0

We have encountered a longstanding issue related to Cadence and Cassandra. When making a request to retrieve a list of closed workflows (either "closed" or "completed") via Cadence-web or cli cadence-fronted, one or two nodes from the Cassandra cluster go down. This seems to indicate that they cannot handle such a request and become inoperative.

Consequently, the entire functionality of the Cadence + Cassandra integration halts, preventing the creation of new workflows and processing of previously established ones.

Has anyone experienced a similar issue in the past and found a solution? What can we try to understand and rectify the cause of this problem?

Versions in use: cadence - 0.11.0, cadence-web - 3.11, cassandra - 3.11.5, Cassandra-cluster - 5 nodes, replica factor = 3

Approximately 13 million closed workflows are recorded over a retention period of 5 days.

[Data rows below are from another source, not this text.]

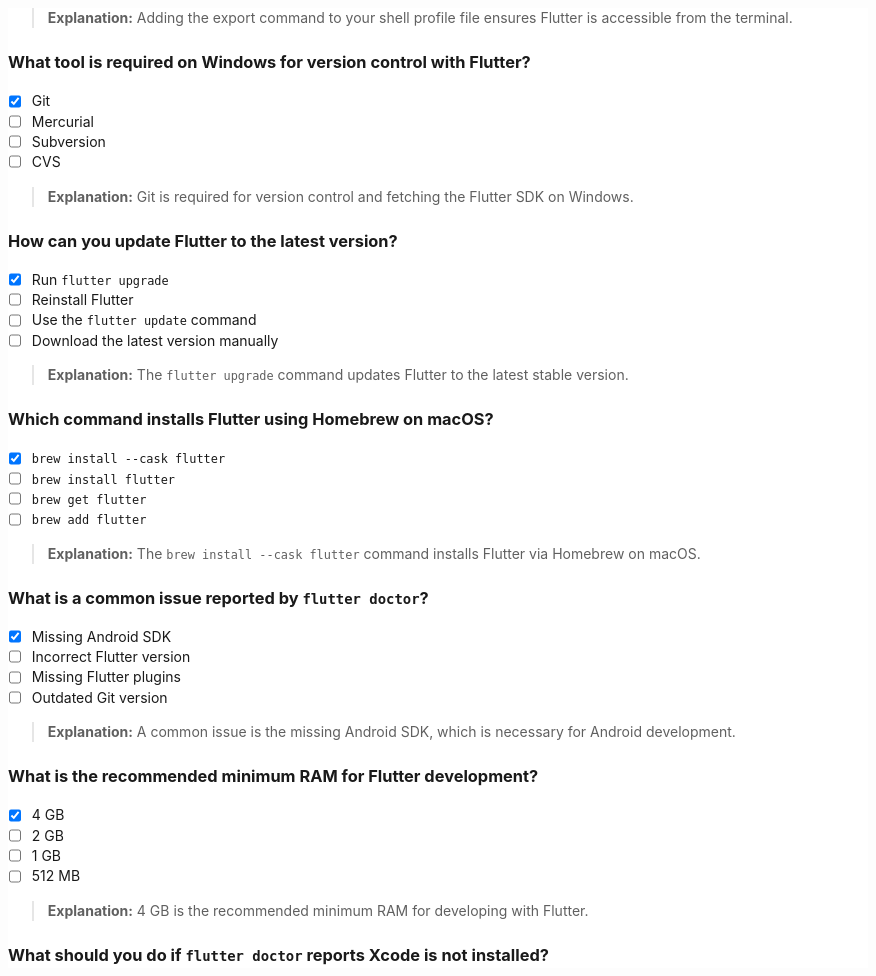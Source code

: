 > **Explanation:** Adding the export command to your shell profile file ensures Flutter is accessible from the terminal.

### What tool is required on Windows for version control with Flutter?

- [x] Git
- [ ] Mercurial
- [ ] Subversion
- [ ] CVS

> **Explanation:** Git is required for version control and fetching the Flutter SDK on Windows.

### How can you update Flutter to the latest version?

- [x] Run `flutter upgrade`
- [ ] Reinstall Flutter
- [ ] Use the `flutter update` command
- [ ] Download the latest version manually

> **Explanation:** The `flutter upgrade` command updates Flutter to the latest stable version.

### Which command installs Flutter using Homebrew on macOS?

- [x] `brew install --cask flutter`
- [ ] `brew install flutter`
- [ ] `brew get flutter`
- [ ] `brew add flutter`

> **Explanation:** The `brew install --cask flutter` command installs Flutter via Homebrew on macOS.

### What is a common issue reported by `flutter doctor`?

- [x] Missing Android SDK
- [ ] Incorrect Flutter version
- [ ] Missing Flutter plugins
- [ ] Outdated Git version

> **Explanation:** A common issue is the missing Android SDK, which is necessary for Android development.

### What is the recommended minimum RAM for Flutter development?

- [x] 4 GB
- [ ] 2 GB
- [ ] 1 GB
- [ ] 512 MB

> **Explanation:** 4 GB is the recommended minimum RAM for developing with Flutter.

### What should you do if `flutter doctor` reports Xcode is not installed?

A similar search for a smaller amount of data (workflow) does not lead to such problems

  • Without stack trace or other information like your read queries, table schema, etc., this is hard to triage. Also, this appears that your cluster is not sized properly to handle the increased to load from what you're explaining in the question. Have you done a [capacity sizing and cluster testing](https://docs.datastax.com/en/dseplanning/docs/planning-testing.html) before putting this load on the cluster? If so, could you share the results. – Madhavan Aug 29 '23 at 12:31
  • Since this is a developer platform, I'd recommend you to move this post to [StackExchange](https://stackoverflow.com/questions/tagged/cassandra) instead. – Madhavan Aug 29 '23 at 12:33
  • Thanks for the reply. The Cassandra cluster itself and Cadence have been working very well for more than 3 years and without any failures. But it is precisely in situations when we request a list of closed workflows that problems arise. We suspect that it is the volume of the requested data, but we are not completely sure. – Anush Chinoyan Aug 29 '23 at 14:01
  • Regarding testing this problem, there is no such possibility yet, but we will try in the future. – Anush Chinoyan Aug 29 '23 at 14:01
  • If you don't want to manage or perform sizing exercises as your workload increases / decreases randomly, you should try out the serverless database as a service platform [here](https://www.datastax.com/astra) which has [efficient indexing](https://docs.datastax.com/en/cql/astra/docs/developing/indexing/sai/sai-overview.html) too. – Madhavan Aug 30 '23 at 18:44

1 Answers1

0

I'm pretty sure that your Cassandra nodes get an out-of-memory exception.

The solution is to not use Cassandra for indexing the large number of workflows as secondary indexes are really broken. That's why both Cadence and Temporal provide ElasticSearch integration.

Maxim Fateev
  • 6,458
  • 3
  • 20
  • 35